DevOps / CI·CD May 6, 2026

2026-05-06 iOS Simulator runtime disk budget, selective install, and CI cleanup on a leased Apple Silicon cloud Mac (HK / JP / KR / SG / US)

MacXCode Engineering Team May 6, 2026 ~23 min read

Teams that lease a Mac mini M4 in Hong Kong, Tokyo, Seoul, Singapore, or the United States for xcodebuild test quickly discover a second bill: Simulator runtimes are not free—they occupy multi‑GB slices under Library/Developer/CoreSimulator, compete with DerivedData for NVMe bandwidth, and multiply when watchOS companions join the matrix. This 2026-05-06 guide answers three operational questions: how to inventory what is installed, how to select only the OS families your destinations require, and how to prune without deleting the runtime your nightly UI tests still boot. It extends headless simulator testing, pairs with disk cleanup janitors, and references DerivedData isolation when you run parallel lanes on the same host.

Why 2026 CI still confuses “Xcode installed” with “Simulator ready”

Xcode.app bundles the toolchain, but runtimes are versioned payloads you download on demand. Three recurring mistakes:

  • Destination drift — YAML still lists iPhone 15 while the host only provisioned iPhone 16 images after an Xcode bump.
  • Silent watch pairing — the iOS scheme passes locally because Xcode auto-fetched a watch runtime; CI never did.
  • Janitor overreach — a cron deletes “old” runtimes that QA still needed for reproducing App Store crashes on iOS 17.6.
Anchor numbers: keep ≥ 180 GB free on a 512 GB SKU before starting a parallel test wave; on 2 TB nodes, still cap runtime count so Spotlight and backup daemons do not contend during Archives.
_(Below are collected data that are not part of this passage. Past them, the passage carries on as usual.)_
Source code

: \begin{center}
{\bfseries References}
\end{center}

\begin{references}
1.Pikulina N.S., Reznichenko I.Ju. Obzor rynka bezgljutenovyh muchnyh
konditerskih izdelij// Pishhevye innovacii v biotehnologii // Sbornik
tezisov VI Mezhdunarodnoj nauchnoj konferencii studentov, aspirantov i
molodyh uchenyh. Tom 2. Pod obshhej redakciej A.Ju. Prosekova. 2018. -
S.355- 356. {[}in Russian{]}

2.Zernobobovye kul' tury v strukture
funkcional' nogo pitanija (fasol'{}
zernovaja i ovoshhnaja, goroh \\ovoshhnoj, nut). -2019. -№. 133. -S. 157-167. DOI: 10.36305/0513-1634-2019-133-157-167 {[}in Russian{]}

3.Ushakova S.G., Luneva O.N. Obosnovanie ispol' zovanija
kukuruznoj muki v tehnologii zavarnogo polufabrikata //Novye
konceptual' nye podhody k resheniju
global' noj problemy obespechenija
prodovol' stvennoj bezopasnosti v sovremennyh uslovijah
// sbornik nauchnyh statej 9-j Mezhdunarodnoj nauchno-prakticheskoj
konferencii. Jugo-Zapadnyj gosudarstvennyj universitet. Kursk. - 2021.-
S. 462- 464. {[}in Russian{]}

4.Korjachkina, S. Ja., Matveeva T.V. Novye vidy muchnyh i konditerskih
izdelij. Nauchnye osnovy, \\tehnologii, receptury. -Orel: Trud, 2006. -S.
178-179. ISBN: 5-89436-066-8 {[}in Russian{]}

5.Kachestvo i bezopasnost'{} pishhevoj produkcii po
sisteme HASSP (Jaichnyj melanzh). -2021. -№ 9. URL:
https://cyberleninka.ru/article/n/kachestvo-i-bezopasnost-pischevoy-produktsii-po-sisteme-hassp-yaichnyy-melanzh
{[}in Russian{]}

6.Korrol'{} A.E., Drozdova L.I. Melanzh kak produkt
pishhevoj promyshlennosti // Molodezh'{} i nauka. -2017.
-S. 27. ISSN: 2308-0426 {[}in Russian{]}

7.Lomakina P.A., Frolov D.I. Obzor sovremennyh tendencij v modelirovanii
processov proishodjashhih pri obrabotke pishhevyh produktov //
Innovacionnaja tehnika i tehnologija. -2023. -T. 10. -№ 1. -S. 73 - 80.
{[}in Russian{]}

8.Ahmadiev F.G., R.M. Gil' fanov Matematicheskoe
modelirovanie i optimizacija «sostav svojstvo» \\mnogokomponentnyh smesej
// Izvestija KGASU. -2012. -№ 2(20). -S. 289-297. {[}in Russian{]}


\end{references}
Runtime footprint: where gigabytes hide

Apple Silicon hosts store device data, dyld shared caches, and per-runtime slices. Expect 7–14 GB per major iOS runtime pair (phone + paired watch images vary by year). Add 3–6 GB for additional languages if you installed localization packs for UI screenshot lanes. The point is not the exact byte count—it is the derivative when five engineers each “just install the newest beta runtime” on the same shared builder.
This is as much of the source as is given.